1

Consider the following setup of HTML Purifier:

require_once 'library/HTMLPurifier.auto.php';

$config = HTMLPurifier_Config::createDefault();
$config->set('Core.EscapeInvalidTags', true);
$purifier = new HTMLPurifier($config);
$clean_html = $purifier->purify($dirty_html);

If you run the following case:

$dirty_html = "<p>lorem <script>ipsum</script></p>";

//output
<p>lorem &lt;script&gt;ipsum&lt;/script&gt;</p>

As expected, instead of removing the invalid tags, it just escaped them all.

However, consider these other test cases:

case 1

$dirty_html = "<p>lorem <b>ipsum</p>";

//output
<p>lorem <b>ipsum</b></p>

//desired output
<p>lorem &lt;b&gt;ipsum</p>

case 2

$dirty_html = "<p>lorem ipsum</b></p>";

//output
<p>lorem ipsum</p>

//desired output
<p>lorem ipsum&lt;/b&gt;</p>

case 3

$dirty_html = "<p>lorem ipsum<script></script></p>";

//output
<p>lorem ipsum&lt;script /&gt;</p>

//desired output
<p>lorem ipsum&lt;script&gt;&lt;/script&gt;</p>

Instead of just escaping the invalid tags, first it repairs them and then escapes them. This way things can get very strange, for example:

case 4

$dirty_html = "<p><a href='...'><div>Text</div></a></p>";

//output
<p><a href="..."></a></p><div><a href="...">Text</a></div><a href="..."></a>&lt;/p&gt;

Question
Therefore, is it possible to disable the syntax repair and just escape the invalid tags?

Mark Messa
  • 440
  • 4
  • 22

1 Answers1

1

The reason you're seeing a syntax repair is because of the fundamental way that HTML Purifier approaches the topic of HTML sanitation: It first parses the HTML to understand it, then decides which of the elements to keep in the parsed representation, then renders the HTML.

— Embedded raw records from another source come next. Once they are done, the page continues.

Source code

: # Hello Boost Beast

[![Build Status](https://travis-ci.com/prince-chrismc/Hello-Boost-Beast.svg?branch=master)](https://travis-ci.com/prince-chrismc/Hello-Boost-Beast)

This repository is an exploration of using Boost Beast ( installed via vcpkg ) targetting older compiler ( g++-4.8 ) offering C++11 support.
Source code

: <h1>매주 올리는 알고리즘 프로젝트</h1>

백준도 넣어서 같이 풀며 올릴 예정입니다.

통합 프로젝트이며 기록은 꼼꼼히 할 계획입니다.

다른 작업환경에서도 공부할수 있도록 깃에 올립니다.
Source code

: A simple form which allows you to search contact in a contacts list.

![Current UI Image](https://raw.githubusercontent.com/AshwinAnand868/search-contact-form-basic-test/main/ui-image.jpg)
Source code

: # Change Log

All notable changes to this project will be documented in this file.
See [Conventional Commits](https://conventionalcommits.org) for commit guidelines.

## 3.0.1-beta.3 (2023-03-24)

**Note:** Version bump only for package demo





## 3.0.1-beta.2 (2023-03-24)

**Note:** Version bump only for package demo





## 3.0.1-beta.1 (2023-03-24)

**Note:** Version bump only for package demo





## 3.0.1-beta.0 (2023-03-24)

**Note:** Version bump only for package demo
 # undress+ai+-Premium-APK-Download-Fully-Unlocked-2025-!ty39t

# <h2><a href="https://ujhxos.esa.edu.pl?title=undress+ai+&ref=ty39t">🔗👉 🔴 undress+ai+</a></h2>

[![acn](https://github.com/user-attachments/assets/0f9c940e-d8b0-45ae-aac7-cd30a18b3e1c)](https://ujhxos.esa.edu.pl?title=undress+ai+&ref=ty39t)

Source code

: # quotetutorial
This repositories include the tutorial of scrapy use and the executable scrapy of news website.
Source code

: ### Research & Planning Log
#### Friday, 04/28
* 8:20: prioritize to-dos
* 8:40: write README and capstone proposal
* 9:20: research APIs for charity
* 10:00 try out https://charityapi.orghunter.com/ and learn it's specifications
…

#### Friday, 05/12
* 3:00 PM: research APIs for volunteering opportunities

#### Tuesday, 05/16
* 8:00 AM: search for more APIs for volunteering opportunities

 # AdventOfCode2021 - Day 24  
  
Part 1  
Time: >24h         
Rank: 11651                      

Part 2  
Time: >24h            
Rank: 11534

You might be familiar with one of stackoverflow's most famous answers, which is an amused and exasperated observation that true regular expressions can't parse HTML - you need additional logic, since HTML is a context-free language, not a regular language. (Modern 'regular' expressions are not formal regular expressions, but that's another matter.) In other words, if you actually want to know what's going on in your HTML - so that you correctly apply your white- or blacklisting - you need to parse it, which means the text ends up in a totally different representation.

An example of how parsing causes changes between input and output is that HTML Purifier strips extraneous whitespace from between attributes, which may not bother you in your case, but still stems from that the parsed representation of HTML is quite different from the text representation. It's not trying to preserve the form of your input - it's trying to preserve the function.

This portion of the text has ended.